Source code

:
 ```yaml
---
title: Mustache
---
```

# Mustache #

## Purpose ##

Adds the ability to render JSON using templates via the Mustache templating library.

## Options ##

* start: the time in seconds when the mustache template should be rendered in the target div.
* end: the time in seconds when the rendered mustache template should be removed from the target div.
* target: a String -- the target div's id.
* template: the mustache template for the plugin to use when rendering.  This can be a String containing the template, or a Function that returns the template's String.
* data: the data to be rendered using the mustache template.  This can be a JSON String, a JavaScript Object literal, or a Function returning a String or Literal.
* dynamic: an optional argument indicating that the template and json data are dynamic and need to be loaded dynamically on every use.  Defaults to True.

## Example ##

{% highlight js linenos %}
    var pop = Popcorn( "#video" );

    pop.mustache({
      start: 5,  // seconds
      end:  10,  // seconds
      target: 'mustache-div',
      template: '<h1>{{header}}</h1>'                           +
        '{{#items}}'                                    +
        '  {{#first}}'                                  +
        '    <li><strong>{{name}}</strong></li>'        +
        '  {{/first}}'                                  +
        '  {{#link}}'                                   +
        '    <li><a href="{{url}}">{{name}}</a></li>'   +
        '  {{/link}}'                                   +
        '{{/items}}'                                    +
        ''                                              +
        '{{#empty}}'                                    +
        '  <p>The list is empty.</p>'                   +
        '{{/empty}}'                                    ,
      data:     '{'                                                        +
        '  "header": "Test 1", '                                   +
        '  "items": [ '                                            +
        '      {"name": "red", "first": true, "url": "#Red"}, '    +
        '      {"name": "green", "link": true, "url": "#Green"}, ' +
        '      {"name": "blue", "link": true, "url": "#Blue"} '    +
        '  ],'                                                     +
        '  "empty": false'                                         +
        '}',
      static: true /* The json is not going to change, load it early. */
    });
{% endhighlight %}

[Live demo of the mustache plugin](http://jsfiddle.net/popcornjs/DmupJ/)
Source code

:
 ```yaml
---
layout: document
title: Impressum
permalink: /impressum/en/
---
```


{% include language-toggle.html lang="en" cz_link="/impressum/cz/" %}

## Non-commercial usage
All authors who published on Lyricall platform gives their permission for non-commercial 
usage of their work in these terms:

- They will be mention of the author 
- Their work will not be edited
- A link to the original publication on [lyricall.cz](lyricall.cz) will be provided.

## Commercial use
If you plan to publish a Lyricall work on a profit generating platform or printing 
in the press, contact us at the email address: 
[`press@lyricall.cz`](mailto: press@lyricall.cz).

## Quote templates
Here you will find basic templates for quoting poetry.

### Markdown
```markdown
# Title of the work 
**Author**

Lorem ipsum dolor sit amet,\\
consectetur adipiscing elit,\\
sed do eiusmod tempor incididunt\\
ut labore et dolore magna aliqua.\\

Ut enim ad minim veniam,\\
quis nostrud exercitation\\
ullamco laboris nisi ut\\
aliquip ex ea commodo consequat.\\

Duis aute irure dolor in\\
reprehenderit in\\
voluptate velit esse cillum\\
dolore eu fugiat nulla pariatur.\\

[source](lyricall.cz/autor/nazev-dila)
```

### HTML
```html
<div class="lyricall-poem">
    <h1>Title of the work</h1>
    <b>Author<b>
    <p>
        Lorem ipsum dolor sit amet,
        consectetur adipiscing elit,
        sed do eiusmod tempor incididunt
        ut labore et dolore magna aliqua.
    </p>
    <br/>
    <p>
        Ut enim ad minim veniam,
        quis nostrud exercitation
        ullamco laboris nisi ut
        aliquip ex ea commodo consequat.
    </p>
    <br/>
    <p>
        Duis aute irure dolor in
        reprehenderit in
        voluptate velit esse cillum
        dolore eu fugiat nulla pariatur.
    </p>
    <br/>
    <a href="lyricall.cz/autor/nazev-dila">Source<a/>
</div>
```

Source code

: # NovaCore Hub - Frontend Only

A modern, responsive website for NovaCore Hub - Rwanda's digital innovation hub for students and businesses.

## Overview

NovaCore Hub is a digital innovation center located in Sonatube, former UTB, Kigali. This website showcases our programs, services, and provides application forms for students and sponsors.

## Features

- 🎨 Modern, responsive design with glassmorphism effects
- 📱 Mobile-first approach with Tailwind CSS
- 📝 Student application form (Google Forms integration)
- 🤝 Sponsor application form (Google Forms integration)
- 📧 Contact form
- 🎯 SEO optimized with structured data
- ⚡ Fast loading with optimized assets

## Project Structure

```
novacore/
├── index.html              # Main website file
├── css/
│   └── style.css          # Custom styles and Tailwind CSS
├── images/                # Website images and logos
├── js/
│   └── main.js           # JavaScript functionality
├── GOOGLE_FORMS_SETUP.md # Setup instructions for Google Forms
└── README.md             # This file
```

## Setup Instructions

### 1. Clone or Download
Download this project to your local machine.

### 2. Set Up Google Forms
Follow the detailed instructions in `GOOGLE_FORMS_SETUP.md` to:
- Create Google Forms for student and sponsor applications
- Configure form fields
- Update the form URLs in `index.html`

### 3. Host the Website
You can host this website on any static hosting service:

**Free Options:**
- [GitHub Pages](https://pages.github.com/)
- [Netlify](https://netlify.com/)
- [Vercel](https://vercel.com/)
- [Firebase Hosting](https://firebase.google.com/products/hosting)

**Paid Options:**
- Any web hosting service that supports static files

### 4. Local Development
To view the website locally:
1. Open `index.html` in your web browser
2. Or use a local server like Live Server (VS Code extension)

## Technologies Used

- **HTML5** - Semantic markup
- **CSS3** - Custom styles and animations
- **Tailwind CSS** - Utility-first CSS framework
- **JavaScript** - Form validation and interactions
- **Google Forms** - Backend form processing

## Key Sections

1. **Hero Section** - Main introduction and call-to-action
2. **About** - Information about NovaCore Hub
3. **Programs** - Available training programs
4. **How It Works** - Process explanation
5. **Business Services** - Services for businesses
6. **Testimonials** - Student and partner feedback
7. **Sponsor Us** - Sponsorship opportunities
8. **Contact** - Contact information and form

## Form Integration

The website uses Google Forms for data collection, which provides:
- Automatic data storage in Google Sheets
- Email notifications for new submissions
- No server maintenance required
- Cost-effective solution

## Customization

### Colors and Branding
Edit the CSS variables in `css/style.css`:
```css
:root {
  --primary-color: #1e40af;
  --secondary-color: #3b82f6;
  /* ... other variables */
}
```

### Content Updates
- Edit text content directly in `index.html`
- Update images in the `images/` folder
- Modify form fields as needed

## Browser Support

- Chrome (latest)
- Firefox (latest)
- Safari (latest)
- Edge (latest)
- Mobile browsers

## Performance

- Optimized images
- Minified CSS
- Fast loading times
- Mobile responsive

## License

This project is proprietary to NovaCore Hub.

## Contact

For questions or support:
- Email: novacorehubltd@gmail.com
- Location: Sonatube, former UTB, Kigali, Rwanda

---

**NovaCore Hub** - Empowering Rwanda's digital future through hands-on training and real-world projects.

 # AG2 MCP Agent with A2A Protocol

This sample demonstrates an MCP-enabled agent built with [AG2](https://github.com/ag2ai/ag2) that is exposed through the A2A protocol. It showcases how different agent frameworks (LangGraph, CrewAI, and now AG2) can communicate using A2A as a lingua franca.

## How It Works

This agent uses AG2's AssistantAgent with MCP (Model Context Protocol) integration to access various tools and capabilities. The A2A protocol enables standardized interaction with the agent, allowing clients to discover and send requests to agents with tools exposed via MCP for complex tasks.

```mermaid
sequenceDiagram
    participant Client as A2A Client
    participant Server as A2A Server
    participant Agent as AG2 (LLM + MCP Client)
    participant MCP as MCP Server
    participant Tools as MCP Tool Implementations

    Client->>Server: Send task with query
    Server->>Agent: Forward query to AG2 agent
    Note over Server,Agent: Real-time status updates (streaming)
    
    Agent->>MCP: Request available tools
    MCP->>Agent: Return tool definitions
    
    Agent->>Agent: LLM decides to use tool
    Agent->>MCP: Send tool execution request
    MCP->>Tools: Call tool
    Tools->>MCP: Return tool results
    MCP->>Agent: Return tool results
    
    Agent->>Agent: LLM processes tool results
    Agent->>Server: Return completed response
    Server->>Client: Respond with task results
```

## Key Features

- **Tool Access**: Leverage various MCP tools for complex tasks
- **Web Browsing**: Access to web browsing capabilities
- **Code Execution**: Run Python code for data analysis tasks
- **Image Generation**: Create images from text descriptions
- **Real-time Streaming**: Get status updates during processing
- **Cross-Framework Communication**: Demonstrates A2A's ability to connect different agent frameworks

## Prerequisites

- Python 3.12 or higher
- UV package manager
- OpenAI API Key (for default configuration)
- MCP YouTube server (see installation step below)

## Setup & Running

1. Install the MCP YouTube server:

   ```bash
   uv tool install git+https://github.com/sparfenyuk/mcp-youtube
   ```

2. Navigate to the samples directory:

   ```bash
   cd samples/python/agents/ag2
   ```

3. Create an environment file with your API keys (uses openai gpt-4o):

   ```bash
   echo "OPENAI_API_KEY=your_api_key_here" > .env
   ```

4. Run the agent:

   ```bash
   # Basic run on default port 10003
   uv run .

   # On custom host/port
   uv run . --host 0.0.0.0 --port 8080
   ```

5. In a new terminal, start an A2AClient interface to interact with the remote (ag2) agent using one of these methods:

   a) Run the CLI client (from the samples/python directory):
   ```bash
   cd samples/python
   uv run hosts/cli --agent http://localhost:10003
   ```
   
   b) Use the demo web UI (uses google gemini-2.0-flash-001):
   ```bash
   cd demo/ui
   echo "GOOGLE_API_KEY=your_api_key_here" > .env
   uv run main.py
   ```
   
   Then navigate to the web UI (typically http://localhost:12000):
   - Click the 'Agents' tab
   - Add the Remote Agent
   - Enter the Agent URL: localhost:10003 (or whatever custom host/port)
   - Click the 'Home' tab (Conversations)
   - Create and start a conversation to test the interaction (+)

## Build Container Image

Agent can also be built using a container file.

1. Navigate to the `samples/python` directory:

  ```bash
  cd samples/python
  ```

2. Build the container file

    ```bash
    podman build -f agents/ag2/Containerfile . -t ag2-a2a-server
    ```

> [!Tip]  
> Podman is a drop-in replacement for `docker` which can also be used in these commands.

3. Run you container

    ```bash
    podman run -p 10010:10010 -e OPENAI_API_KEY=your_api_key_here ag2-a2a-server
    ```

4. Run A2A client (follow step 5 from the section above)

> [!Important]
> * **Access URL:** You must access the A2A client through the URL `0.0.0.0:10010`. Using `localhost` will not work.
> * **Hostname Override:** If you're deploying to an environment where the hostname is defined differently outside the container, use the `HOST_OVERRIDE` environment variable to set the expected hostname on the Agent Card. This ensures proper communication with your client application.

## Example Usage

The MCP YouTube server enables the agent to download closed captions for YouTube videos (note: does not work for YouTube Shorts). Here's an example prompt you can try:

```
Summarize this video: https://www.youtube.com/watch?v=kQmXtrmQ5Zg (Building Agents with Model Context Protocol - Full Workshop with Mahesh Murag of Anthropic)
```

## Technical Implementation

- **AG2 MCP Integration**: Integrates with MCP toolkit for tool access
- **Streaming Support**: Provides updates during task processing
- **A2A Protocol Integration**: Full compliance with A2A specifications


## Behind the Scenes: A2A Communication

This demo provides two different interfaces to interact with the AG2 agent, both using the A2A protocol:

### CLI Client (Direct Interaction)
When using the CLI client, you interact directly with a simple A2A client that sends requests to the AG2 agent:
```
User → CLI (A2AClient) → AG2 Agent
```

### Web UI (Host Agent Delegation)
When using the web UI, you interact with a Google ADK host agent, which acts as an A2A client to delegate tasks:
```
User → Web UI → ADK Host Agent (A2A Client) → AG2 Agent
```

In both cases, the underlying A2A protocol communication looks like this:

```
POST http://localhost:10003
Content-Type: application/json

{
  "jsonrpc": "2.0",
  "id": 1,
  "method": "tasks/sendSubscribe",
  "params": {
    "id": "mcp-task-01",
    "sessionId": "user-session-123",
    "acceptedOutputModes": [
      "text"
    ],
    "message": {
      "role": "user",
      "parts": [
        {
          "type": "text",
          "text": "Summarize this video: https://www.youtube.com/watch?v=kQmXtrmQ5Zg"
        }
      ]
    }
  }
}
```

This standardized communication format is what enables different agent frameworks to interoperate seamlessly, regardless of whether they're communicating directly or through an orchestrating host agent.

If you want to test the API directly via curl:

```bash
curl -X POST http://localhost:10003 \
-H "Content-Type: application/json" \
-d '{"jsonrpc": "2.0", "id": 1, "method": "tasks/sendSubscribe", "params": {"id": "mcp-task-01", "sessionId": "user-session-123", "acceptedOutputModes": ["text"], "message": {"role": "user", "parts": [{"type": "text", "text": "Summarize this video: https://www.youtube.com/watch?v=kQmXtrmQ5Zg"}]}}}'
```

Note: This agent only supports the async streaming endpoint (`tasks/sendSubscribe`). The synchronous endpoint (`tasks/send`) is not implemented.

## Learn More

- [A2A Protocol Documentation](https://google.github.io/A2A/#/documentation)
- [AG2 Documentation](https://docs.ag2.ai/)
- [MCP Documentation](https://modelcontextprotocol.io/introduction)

## What is needed
In the answer, the lines from the first line of the data above through the line containing "String or Literal." must appear exactly as written, with nothing else.

## Finished exercise
Source code

:
 ```yaml
---
title: Mustache
---
```

# Mustache #

## Purpose ##

Adds the ability to render JSON using templates via the Mustache templating library.

## Options ##

* start: the time in seconds when the mustache template should be rendered in the target div.
* end: the time in seconds when the rendered mustache template should be removed from the target div.
* target: a String -- the target div's id.
* template: the mustache template for the plugin to use when rendering.  This can be a String containing the template, or a Function that returns the template's String.
* data: the data to be rendered using the mustache template.  This can be a JSON String, a JavaScript Object literal, or a Function returning a String or Literal.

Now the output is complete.